Dalkıran "Devlet bu insanları yakalayıp kendi gözetimi altına alıyor. Asgari insani yaşama koşullarını sağlaması gerekiyor. Herkese uyunabilecek yatak, besleyiciliği olan gıda, sağlık hizmetlerine erişim, dış dünyayla iletişim sağlanmalı. Paraları varsa telefon edebiliyorlar. Ama böyle bir isyandan sonra bu hakları da ellerinden alınabiliyor" diye konuşuyor.
"İltica talepleri görmezde geliniyor"
Dalkıran "İltica başvurusunda bulunmak istiyorum" diyenlerin UNHCR ve Dışişleri Bakanlığı'nın iltica prosedürlerine alınması gerektiğini, ama bunun yapılmadığını anlatıyor:
"Emniyet görevlileri yargıçlık yapamaz; kimin mülteci olup olmadığına kendi başlarına karar veremez. İddialara göre sözlü başvurular zaten ciddiye alınmıyor; yazılı olanların da görmezden gelindiği hatta yırtıldığı söyleniyor."

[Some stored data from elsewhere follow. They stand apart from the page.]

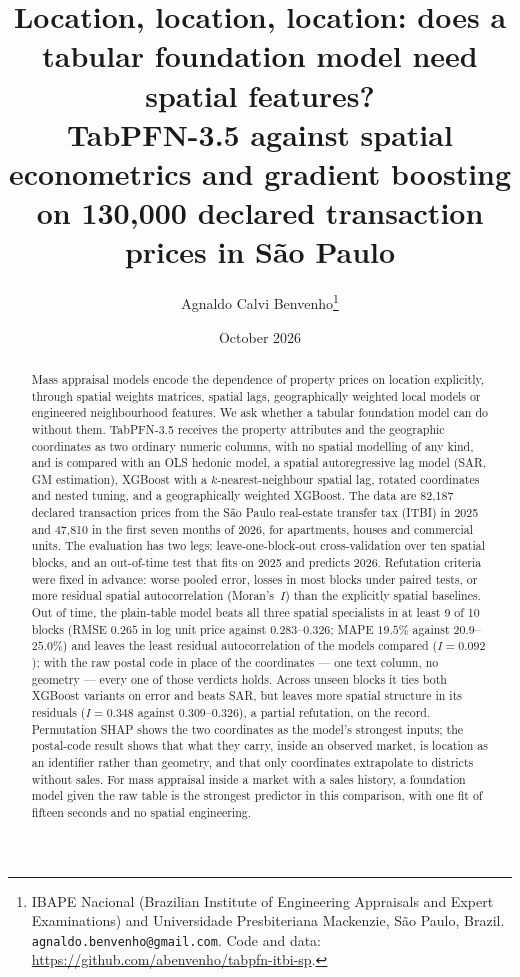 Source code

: \documentclass[11pt,a4paper]{article}
\title{Location, location, location: does a tabular foundation model need spatial features?\\
\large TabPFN-3.5 against spatial econometrics and gradient boosting on 130{,}000 declared
transaction prices in São Paulo}
\author{Agnaldo Calvi Benvenho\thanks{IBAPE Nacional (Brazilian Institute of Engineering
Appraisals and Expert Examinations) and Universidade Presbiteriana Mackenzie, São Paulo, Brazil.
\texttt{agnaldo.benvenho@gmail.com}. Code and data:
\url{https://github.com/abenvenho/tabpfn-itbi-sp}.}}
\date{October 2026}
\begin{document}
\maketitle

\begin{abstract}
Mass appraisal models encode the dependence of property prices on location explicitly, through
spatial weights matrices, spatial lags, geographically weighted local models or engineered
neighbourhood features. We ask whether a tabular foundation model can do without them.
TabPFN-3.5 receives the property attributes and the geographic coordinates as two ordinary numeric
columns, with no spatial modelling of any kind, and is compared with an OLS hedonic model, a
spatial autoregressive lag model (SAR, GM estimation), XGBoost with a $k$-nearest-neighbour
spatial lag, rotated coordinates and nested tuning, and a geographically weighted XGBoost. The
data are 82{,}187 declared transaction prices from the São Paulo real-estate transfer tax (ITBI)
in 2025 and 47{,}810 in the first seven months of 2026, for apartments, houses and commercial
units. The evaluation has two legs: leave-one-block-out cross-validation over ten spatial blocks,
and an out-of-time test that fits on 2025 and predicts 2026. Refutation criteria were fixed in
advance: worse pooled error, losses in most blocks under paired tests, or more residual spatial
autocorrelation (Moran's~$I$) than the explicitly spatial baselines. Out of time, the plain-table
model beats all three spatial specialists in at least 9 of 10 blocks (RMSE $0.265$ in log unit
price against $0.283$--$0.326$; MAPE $19.5\%$ against $20.9$--$25.0\%$) and leaves the least
residual autocorrelation of the models compared ($I = 0.092$); with the raw postal code in place
of the coordinates --- one text column, no geometry --- every one of those verdicts holds. Across
unseen blocks it ties both XGBoost variants on error and beats SAR, but leaves more spatial
structure in its residuals ($I = 0.348$ against $0.309$--$0.326$), a partial refutation, on the
record. Permutation SHAP shows the two coordinates as the model's strongest inputs; the
postal-code result shows that what they carry, inside an observed market, is location as an
identifier rather than geometry, and that only coordinates extrapolate to districts without sales.
For mass appraisal inside a market with a sales history, a foundation model given the raw table is
the strongest predictor in this comparison, with one fit of fifteen seconds and no spatial
engineering.
\end{abstract}
\end{document}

"Hakları var, kullandırılmıyor"
"Bu tip kapatılma yerlerinde tutulanlara yönelik asgari standartlar var. Ne kadar kalacaklarını biliyor olmaları gerek. Tutulmalarının hukuki olup olmadığını bir adli makamda sorgulayabilmeli, itiraz edebilmeliler. Ama bu bir 'idari gözaltı' olduğu için sonsuza kadar orada tutulabilirler. Hakları da bildirilmiyor."
"Yardım isteğimiz reddedildi"
hYd'nin en az iki kere Kumkapı'da tutulanlara hukuki ve toplumsal dstek vermek için başvuruda bulunduğunu söyleyen Dalkıran "Bize orada hiç mülteci bulunmadığını söyleyerek reddettiler" diyor.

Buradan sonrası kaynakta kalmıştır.